A carrier will never become truly driver-centric until it addresses these problems. Here are some ideas:
Train everyone to respond to common driver problems. Most drivers call about a handful of common issues: They are running late, need directions, require an advance or have a payroll question. Develop a list of core issues and train everyone to solve these problems. That way, someone answering a driver call may be able to solve the problem immediately. For example, most people can look up whether or not a driver has been paid for a certain item. For other questions, they may only be able to gather the needed information.
Send everyone out in a truck once a year. Nothing develops empathy for a driver’s life like first hand experience. People quickly discover what it is like to wait on hold, to sit for hours waiting for the next dispatch, or even to find a parking spot in a truck stop. Trips do not have to be a week long. One or two days usually gets the message across.
Break down barriers to drivers. Driver barriers can be physical, such as bulletproof glass or restricted access to dispatch, or social, such as not being included in company activities. While such barriers send a negative message to drivers, they also tell everyone in the company that drivers are different. When drivers have a complete run of the office and are invited to all company functions, people have an opportunity to rub shoulders with them. That is the only way they will start to view drivers as equals.

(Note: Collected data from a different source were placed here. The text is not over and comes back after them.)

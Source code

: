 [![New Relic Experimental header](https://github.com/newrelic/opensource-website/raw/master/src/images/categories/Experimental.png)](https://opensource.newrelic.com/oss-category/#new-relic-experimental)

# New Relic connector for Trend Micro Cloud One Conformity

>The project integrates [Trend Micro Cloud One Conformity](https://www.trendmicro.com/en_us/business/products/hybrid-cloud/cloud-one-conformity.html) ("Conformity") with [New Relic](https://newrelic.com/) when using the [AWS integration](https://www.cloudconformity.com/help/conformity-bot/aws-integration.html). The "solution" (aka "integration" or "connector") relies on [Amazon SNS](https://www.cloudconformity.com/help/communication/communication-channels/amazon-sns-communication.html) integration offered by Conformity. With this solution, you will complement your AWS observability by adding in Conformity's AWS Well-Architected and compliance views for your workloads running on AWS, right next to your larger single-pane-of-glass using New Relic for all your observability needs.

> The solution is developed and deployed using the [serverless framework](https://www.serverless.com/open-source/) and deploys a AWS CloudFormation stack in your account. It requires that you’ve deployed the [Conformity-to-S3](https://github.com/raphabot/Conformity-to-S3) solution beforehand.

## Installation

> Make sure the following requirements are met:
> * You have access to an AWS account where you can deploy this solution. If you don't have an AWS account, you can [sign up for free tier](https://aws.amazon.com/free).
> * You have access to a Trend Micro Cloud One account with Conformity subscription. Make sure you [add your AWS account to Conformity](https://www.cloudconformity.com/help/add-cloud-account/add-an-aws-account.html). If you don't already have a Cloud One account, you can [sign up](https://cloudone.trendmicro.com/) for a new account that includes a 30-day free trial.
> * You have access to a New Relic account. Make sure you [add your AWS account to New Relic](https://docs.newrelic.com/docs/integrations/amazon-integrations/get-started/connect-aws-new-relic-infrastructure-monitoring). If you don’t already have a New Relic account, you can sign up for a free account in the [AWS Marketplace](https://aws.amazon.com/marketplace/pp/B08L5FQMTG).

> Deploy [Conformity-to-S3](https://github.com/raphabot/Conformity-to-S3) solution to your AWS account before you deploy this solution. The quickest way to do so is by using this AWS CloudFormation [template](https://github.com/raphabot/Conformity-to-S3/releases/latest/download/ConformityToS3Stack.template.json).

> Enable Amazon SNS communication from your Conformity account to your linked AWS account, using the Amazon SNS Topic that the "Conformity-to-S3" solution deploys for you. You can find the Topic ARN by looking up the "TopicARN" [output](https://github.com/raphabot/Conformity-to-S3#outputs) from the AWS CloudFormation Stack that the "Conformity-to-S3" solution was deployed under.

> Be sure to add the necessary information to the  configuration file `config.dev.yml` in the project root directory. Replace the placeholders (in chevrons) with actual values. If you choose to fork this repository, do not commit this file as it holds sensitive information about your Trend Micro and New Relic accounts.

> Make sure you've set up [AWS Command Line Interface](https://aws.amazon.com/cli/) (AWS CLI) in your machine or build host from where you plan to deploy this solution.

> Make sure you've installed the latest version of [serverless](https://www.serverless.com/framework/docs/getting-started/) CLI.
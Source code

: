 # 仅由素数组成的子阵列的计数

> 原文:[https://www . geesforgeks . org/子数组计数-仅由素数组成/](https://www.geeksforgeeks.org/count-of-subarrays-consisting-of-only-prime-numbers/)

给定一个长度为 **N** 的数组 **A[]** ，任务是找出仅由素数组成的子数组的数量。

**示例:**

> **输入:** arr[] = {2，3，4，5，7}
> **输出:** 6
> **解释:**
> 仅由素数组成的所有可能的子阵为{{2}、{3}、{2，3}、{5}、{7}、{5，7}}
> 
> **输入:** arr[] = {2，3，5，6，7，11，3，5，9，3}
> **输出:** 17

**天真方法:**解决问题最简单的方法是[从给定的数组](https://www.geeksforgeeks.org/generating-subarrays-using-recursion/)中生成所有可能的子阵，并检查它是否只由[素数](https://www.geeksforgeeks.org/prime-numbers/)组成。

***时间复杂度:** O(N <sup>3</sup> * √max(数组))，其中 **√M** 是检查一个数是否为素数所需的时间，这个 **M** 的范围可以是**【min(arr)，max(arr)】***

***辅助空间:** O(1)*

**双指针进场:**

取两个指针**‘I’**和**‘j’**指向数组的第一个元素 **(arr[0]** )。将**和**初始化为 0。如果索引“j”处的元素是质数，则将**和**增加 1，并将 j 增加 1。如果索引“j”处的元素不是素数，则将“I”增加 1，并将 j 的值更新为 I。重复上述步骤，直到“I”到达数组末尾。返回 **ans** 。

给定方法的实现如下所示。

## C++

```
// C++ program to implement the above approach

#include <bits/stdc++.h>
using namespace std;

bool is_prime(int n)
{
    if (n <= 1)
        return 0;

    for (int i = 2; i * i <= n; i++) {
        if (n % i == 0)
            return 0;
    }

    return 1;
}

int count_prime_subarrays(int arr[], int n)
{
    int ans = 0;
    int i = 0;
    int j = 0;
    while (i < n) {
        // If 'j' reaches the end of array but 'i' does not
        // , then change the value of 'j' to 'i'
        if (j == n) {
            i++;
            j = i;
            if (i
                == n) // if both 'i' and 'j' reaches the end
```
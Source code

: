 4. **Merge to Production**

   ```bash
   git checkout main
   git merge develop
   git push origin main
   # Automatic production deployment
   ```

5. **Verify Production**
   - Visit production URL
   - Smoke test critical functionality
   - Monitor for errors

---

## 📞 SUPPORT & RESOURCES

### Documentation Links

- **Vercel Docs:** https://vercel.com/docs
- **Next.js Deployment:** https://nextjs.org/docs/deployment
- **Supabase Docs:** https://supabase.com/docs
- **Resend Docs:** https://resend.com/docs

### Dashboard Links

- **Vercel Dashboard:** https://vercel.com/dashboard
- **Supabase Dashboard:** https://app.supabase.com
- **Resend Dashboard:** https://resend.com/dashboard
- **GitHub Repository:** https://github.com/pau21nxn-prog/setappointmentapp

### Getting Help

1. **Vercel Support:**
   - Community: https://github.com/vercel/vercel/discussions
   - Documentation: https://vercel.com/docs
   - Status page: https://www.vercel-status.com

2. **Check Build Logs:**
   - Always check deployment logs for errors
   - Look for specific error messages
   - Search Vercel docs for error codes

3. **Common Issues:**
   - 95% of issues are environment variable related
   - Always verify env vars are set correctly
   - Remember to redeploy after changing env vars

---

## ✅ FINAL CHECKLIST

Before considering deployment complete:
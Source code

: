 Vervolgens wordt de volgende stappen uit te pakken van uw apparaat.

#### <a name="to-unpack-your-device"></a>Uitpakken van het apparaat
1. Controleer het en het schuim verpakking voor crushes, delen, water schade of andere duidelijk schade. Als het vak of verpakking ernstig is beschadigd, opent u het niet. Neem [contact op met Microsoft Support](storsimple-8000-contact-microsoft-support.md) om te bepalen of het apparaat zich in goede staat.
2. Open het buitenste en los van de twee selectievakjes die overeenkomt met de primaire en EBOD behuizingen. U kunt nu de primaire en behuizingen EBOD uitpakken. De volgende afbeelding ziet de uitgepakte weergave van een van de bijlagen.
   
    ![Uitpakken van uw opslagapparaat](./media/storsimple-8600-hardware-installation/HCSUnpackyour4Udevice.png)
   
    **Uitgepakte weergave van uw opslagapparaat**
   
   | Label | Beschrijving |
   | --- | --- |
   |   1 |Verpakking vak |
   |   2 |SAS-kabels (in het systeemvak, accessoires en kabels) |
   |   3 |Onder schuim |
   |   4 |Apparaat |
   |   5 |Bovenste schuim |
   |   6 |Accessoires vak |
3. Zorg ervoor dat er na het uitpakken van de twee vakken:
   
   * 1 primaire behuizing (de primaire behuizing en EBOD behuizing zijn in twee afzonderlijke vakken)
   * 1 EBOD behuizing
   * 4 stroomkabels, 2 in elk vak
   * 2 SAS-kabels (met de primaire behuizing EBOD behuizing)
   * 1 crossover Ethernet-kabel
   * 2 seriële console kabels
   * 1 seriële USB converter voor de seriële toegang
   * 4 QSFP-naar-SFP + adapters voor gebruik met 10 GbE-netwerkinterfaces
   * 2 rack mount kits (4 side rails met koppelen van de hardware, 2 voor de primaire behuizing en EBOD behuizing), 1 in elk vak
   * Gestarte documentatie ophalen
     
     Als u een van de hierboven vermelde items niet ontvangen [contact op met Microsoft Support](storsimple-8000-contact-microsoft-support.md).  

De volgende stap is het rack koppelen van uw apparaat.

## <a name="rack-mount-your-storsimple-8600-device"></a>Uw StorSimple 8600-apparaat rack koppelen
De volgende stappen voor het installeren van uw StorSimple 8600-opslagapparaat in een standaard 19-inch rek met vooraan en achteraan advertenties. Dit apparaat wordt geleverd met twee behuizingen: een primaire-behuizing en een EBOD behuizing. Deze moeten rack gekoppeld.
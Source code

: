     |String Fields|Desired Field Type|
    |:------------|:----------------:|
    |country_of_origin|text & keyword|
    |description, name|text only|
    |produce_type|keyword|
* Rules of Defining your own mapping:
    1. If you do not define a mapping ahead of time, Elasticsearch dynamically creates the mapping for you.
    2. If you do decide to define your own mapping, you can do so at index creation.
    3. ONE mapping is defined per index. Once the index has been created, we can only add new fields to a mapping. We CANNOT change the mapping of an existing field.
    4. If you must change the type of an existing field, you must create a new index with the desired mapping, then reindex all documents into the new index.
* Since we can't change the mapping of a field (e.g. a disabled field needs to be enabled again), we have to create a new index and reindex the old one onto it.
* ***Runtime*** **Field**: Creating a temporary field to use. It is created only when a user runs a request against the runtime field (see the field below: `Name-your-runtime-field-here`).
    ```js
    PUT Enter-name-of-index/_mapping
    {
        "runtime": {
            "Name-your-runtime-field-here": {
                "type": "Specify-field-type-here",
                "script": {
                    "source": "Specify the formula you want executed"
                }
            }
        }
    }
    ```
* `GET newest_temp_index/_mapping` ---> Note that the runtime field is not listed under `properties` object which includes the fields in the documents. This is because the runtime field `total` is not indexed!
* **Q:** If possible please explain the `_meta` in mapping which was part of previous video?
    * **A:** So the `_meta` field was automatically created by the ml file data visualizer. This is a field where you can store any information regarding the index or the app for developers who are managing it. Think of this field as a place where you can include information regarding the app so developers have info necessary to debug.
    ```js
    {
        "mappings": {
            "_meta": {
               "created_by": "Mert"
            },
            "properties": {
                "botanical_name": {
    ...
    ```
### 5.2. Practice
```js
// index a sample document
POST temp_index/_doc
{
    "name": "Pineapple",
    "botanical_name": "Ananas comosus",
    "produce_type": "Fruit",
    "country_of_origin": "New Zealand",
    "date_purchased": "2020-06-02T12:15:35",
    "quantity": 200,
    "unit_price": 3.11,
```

These suggestions are easy to offer, but difficult to implement. While getting people out in a truck seems basic, people will resist doing so by saying they have too much work to do. They will resist giving drivers the run of the office by saying the distraction will keep them from getting their work done. This is another area in which employees will test your commitment to your company’s vision.
Put it all together
Commit to a vision of excellence, get everyone on the same page, excel at the items which really count, measure how you are doing and get people to help drivers whenever they can. Those are the elements necessary to build a driver-focused organization.
Sound good? Drivers and other employees of carriers who have gotten close to this vision report that they are fun places to work. They also make a lot of money.
In Summary
Creating a driver-focused company requires five essential elements: committing to a corporate vision; achieving synchronization between departments; excelling at core functions such as securing, scheduling and assigning loads, resolving shipper problems and responding to emergencies; measuring your company’s performance; and developing knowledge of and empathy for drivers.